*What the task requires*
Pictures in the data should be dropped; transcribe exactly the lines from the one that has "Create a web" through the one that has "- zun_compute_deploy.yml: yml".

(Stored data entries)
◆ ◆ ◆
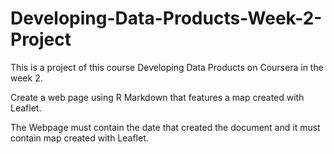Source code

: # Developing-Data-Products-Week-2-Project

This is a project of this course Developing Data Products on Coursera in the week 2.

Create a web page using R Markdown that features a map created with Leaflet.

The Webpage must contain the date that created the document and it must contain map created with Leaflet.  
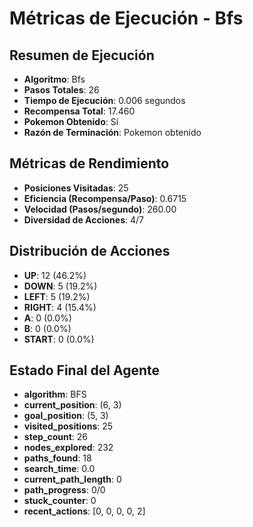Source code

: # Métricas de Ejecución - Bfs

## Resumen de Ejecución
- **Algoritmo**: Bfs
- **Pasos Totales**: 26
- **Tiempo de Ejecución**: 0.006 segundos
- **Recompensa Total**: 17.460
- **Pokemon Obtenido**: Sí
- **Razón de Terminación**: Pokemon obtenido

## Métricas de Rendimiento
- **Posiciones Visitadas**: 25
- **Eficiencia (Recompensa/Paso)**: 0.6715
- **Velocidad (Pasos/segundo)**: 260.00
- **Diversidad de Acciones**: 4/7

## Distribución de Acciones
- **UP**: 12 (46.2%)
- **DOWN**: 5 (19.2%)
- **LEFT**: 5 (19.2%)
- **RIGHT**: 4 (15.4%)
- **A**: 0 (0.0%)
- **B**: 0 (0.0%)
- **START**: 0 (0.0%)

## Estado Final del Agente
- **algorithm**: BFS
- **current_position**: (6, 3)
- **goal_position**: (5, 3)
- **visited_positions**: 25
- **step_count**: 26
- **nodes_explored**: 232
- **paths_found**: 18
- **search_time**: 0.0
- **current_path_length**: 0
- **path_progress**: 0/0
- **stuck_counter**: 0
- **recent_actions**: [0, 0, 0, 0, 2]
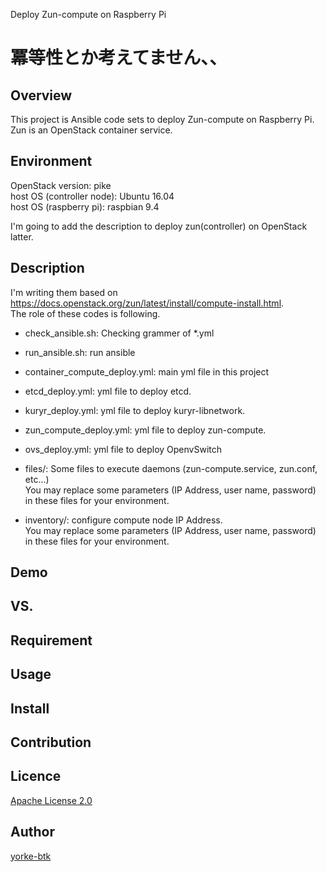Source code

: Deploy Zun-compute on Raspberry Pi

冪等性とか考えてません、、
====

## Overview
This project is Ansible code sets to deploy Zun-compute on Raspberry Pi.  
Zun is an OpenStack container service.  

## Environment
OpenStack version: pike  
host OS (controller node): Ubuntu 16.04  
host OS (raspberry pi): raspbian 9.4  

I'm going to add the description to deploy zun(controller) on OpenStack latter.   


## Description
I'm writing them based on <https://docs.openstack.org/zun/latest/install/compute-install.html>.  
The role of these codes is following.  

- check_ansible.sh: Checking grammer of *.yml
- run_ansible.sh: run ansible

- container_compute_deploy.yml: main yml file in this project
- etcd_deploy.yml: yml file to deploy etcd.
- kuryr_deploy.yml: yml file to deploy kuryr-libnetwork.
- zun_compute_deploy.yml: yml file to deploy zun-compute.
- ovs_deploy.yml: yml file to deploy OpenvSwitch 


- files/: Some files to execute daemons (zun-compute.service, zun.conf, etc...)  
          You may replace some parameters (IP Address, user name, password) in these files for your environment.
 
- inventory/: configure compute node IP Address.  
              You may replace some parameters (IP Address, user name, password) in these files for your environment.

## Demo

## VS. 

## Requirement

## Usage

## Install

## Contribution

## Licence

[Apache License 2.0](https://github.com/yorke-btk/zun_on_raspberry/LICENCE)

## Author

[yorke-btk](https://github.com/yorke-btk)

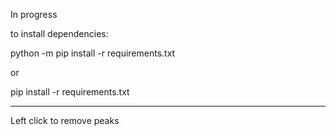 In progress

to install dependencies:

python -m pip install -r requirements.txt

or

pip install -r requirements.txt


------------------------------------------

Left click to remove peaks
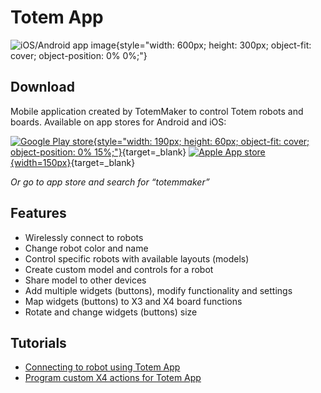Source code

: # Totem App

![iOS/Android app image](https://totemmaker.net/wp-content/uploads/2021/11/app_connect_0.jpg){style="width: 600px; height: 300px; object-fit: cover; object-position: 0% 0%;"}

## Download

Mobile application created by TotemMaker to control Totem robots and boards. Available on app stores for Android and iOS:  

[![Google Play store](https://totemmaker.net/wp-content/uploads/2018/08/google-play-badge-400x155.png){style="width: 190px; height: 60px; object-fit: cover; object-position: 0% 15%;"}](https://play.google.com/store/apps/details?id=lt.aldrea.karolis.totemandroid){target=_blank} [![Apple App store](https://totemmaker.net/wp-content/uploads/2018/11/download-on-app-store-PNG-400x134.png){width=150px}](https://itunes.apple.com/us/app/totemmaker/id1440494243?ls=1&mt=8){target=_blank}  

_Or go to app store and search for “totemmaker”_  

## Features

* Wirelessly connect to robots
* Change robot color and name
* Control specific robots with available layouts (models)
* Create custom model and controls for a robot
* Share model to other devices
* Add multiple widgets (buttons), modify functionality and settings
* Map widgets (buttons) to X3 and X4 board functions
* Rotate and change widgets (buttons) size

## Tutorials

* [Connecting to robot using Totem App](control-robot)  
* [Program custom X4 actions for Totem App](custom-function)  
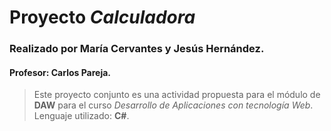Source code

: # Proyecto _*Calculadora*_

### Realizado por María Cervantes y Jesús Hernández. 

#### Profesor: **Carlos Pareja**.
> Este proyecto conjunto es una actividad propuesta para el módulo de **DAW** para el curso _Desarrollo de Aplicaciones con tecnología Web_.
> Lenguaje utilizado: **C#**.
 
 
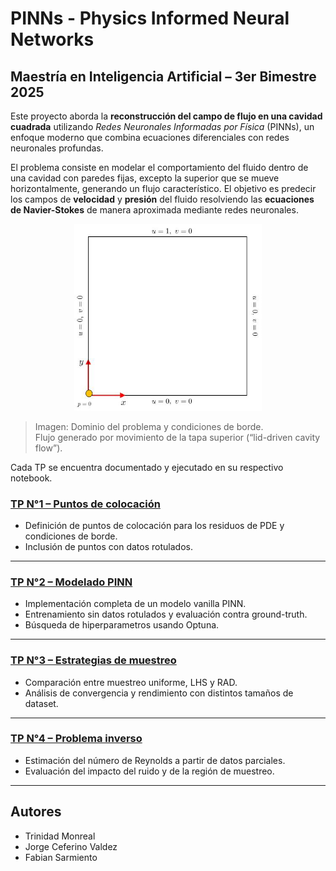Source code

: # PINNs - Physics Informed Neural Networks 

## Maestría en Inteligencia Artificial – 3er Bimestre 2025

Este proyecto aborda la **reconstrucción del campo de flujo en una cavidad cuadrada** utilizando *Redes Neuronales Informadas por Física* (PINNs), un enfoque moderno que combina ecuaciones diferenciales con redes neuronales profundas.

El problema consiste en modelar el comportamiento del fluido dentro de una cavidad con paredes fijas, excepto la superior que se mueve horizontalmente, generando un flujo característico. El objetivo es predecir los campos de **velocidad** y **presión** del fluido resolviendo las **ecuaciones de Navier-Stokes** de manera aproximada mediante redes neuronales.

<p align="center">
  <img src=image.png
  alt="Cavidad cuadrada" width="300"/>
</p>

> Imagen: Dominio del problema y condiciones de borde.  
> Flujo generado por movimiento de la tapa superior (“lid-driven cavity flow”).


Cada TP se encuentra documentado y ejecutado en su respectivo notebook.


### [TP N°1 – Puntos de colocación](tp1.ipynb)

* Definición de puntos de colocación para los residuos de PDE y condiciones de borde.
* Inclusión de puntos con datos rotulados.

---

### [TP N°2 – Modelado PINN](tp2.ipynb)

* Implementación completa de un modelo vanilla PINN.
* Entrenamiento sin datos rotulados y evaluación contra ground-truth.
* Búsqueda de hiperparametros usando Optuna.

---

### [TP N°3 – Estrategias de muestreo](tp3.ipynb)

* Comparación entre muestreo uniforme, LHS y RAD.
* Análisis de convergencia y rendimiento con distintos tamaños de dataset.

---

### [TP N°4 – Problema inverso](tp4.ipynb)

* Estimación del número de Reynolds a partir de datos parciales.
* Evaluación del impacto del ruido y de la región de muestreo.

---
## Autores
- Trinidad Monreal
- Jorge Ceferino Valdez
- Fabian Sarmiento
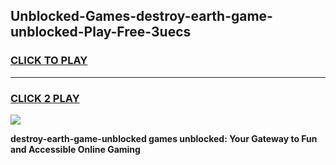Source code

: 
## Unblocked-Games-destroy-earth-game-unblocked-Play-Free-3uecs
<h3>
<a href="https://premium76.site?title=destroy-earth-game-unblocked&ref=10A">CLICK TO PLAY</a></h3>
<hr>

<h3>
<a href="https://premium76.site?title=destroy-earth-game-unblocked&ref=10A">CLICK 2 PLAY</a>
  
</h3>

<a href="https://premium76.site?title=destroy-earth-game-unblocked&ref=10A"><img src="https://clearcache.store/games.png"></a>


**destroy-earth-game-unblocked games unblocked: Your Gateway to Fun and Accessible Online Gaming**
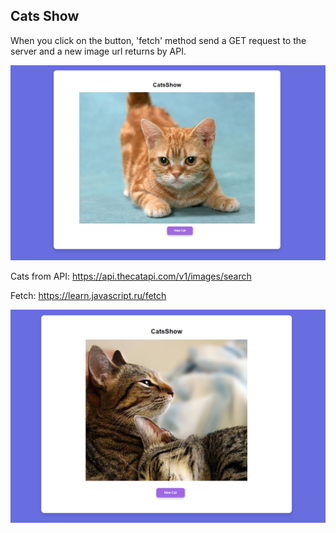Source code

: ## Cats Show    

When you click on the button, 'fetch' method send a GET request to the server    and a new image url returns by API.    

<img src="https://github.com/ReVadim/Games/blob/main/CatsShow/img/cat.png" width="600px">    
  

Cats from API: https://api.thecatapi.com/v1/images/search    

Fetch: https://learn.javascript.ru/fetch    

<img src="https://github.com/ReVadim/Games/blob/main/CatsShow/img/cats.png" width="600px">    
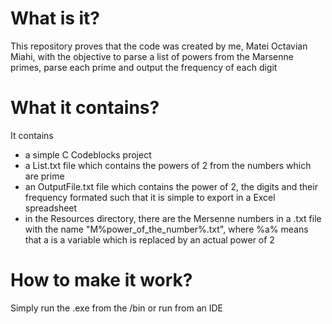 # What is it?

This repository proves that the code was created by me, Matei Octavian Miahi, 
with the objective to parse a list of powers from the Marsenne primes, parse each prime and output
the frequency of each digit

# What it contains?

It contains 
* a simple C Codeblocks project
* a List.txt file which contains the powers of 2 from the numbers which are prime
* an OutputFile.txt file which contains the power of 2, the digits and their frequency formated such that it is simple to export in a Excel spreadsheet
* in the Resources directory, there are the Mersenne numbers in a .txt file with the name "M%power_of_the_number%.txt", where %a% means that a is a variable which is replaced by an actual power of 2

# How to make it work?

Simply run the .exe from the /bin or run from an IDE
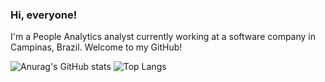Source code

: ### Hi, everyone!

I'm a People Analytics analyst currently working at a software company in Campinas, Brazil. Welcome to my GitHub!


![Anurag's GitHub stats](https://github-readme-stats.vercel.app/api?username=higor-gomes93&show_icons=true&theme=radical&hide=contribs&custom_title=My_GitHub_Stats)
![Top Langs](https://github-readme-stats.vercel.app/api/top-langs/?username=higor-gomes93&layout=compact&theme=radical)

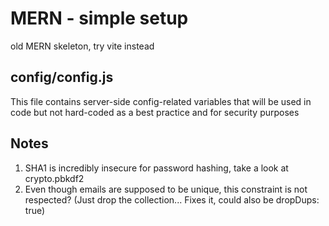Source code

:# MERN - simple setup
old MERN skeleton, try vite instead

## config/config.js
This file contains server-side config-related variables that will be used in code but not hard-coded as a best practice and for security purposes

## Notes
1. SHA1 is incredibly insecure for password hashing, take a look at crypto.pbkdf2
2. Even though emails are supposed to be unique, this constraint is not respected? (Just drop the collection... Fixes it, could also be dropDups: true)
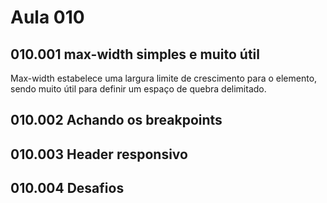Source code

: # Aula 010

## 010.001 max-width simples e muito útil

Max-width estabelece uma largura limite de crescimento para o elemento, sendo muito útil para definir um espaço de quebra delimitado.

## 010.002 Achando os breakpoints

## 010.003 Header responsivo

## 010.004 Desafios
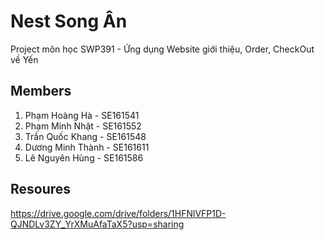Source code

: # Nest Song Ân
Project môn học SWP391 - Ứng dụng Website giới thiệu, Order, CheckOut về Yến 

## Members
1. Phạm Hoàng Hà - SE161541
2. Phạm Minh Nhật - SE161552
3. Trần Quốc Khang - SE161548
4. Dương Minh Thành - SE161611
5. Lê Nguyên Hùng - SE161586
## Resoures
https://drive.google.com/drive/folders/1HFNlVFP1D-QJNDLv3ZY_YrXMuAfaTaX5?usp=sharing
◆ ◆ ◆
*Written response*
Create a web page using R Markdown that features a map created with Leaflet.

The Webpage must contain the date that created the document and it must contain map created with Leaflet.  
Source code

: # Métricas de Ejecución - Bfs

## Resumen de Ejecución
- **Algoritmo**: Bfs
- **Pasos Totales**: 26
- **Tiempo de Ejecución**: 0.006 segundos
- **Recompensa Total**: 17.460
- **Pokemon Obtenido**: Sí
- **Razón de Terminación**: Pokemon obtenido

## Métricas de Rendimiento
- **Posiciones Visitadas**: 25
- **Eficiencia (Recompensa/Paso)**: 0.6715
- **Velocidad (Pasos/segundo)**: 260.00
- **Diversidad de Acciones**: 4/7

## Distribución de Acciones
- **UP**: 12 (46.2%)
- **DOWN**: 5 (19.2%)
- **LEFT**: 5 (19.2%)
- **RIGHT**: 4 (15.4%)
- **A**: 0 (0.0%)
- **B**: 0 (0.0%)
- **START**: 0 (0.0%)

## Estado Final del Agente
- **algorithm**: BFS
- **current_position**: (6, 3)
- **goal_position**: (5, 3)
- **visited_positions**: 25
- **step_count**: 26
- **nodes_explored**: 232
- **paths_found**: 18
- **search_time**: 0.0
- **current_path_length**: 0
- **path_progress**: 0/0
- **stuck_counter**: 0
- **recent_actions**: [0, 0, 0, 0, 2]
Source code

: Deploy Zun-compute on Raspberry Pi

冪等性とか考えてません、、
====

## Overview
This project is Ansible code sets to deploy Zun-compute on Raspberry Pi.  
Zun is an OpenStack container service.  

## Environment
OpenStack version: pike  
host OS (controller node): Ubuntu 16.04  
host OS (raspberry pi): raspbian 9.4  

I'm going to add the description to deploy zun(controller) on OpenStack latter.   


## Description
I'm writing them based on <https://docs.openstack.org/zun/latest/install/compute-install.html>.  
The role of these codes is following.  

- check_ansible.sh: Checking grammer of *.yml
- run_ansible.sh: run ansible

- container_compute_deploy.yml: main yml file in this project
- etcd_deploy.yml: yml file to deploy etcd.
- kuryr_deploy.yml: yml file to deploy kuryr-libnetwork.
- zun_compute_deploy.yml: yml file to deploy zun-compute.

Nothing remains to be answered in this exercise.